I tried solving for c like this:

$n_0 = 1$

$2n^2 ≤ c * n^2 - 19n$

$2 ≤ c * (1-19)$

$2 ≤ c * -18$

$-36 \leq c$, but $c$ has to be a positive constant.

Answer 1

You have to show that there exists a $c > 0$ and an $N$ such that, for $n > N$ you have $2n^2 < c(n^2-19n)$.

This is the same as $2n < cn-19c$ or $n(c-2) > 19c$.

This needs $c > 2$, so lets choose $c=3$ and see how large $n$ needs to be.

For $ c=3$, this is $n > 19\cdot 3 = 57$, so $N=60$ certainly works.

Therefore, for $n > 60$ and $c=3$ we have $2n^2 < c(n^2-19n)$.

Note that we do not have to find the best $N$ and $c$ - finding any that works is enough.

With enough practice, you will be able to look at problems like this and say "anything fixed times n is smaller than $n^2$ so we can ignore the 19n.

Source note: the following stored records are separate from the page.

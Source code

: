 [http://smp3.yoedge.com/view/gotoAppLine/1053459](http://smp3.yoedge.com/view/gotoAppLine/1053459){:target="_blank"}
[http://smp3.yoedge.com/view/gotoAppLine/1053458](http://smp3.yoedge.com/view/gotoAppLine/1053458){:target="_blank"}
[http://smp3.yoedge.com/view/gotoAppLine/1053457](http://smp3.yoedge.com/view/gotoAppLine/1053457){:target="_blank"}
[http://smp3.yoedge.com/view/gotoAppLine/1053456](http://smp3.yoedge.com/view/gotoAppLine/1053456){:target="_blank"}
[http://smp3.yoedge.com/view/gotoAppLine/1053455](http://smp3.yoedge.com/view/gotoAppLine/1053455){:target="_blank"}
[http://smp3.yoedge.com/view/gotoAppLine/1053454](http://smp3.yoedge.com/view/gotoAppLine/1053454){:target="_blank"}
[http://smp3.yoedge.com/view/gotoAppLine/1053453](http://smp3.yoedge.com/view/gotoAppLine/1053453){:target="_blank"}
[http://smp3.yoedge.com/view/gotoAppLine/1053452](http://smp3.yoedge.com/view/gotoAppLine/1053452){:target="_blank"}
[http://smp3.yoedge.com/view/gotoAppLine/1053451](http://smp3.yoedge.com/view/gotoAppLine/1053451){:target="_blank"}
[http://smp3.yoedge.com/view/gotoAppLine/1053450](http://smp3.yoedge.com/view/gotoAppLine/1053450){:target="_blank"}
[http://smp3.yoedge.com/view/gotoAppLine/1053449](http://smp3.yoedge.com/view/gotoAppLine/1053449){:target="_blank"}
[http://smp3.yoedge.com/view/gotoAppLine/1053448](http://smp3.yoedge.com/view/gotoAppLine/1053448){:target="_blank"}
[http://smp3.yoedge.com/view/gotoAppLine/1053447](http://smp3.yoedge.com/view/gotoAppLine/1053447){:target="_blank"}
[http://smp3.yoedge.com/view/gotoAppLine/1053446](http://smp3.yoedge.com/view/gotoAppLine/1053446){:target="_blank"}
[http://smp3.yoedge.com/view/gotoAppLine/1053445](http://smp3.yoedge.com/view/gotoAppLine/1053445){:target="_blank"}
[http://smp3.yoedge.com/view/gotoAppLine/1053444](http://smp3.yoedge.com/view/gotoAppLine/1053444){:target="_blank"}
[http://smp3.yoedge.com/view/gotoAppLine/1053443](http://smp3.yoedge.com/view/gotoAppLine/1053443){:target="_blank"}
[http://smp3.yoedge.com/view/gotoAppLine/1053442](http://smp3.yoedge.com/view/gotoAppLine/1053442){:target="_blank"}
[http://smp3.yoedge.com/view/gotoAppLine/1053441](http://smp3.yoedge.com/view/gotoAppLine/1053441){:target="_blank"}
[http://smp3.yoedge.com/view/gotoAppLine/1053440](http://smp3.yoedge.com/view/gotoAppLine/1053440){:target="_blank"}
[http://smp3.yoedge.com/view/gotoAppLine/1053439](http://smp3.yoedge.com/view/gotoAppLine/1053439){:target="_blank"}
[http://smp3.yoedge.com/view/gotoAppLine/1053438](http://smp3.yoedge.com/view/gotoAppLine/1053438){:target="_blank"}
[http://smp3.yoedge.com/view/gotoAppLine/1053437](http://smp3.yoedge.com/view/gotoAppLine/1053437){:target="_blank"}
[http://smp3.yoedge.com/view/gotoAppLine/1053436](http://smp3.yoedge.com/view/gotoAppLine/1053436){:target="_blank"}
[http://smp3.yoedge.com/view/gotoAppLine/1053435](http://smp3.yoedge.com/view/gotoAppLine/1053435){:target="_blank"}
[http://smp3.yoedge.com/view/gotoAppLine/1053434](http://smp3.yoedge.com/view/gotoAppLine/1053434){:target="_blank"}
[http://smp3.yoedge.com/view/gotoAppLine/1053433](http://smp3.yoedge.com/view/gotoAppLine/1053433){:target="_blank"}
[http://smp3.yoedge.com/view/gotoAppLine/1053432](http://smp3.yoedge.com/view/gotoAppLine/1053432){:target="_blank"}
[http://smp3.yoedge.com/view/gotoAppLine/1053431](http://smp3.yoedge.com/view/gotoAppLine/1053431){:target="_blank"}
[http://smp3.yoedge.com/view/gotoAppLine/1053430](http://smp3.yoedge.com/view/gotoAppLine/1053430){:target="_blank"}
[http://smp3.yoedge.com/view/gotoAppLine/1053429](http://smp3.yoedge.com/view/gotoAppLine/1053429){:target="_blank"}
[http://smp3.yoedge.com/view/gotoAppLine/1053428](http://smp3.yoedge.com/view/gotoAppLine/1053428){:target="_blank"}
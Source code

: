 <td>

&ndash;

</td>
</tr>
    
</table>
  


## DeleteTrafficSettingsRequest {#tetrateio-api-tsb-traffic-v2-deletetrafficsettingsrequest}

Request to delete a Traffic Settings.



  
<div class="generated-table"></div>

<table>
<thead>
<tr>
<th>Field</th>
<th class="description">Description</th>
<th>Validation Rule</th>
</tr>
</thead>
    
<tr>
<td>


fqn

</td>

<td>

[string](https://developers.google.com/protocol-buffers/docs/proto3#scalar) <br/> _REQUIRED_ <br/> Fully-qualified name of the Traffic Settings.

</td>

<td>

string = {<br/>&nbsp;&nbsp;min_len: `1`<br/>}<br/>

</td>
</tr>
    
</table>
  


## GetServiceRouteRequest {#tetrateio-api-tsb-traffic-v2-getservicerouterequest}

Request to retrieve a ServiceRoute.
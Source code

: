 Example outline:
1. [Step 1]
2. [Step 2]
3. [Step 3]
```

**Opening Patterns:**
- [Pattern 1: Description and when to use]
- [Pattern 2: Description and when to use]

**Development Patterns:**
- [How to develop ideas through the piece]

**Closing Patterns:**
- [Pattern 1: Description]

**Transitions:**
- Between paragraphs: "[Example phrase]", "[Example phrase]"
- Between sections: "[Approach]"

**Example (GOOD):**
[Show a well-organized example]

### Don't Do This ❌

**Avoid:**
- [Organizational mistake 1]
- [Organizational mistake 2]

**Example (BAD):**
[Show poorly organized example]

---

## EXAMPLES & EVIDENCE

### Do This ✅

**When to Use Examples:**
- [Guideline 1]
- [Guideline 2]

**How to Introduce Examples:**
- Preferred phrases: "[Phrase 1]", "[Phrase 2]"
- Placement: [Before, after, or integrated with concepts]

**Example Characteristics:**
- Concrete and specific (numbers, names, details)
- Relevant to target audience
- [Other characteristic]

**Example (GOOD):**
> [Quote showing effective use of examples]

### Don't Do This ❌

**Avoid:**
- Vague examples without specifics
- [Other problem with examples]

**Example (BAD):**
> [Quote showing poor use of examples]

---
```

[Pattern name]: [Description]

Then anything fixed times $n^2$ is $O(n^2)$ so that is true."

Answer 2

Often it is easier to consider a quotient and study its behaviour as $n\to \infty$. Here you have

$$\frac{n^2-19n}{2n^2} = \frac{1}{2}- \frac{19}{2n}\geq \frac{1}{4} \quad \text{for} \quad \frac{19}{2n} \leq \frac{1}{4} \iff n \geq 38$$

So, you have for $n \geq N=38$: $\boxed{2n^2 \leq 4(n^2-19n)}$ which means exactly that $2n^2 \in O(n^2-19n)$.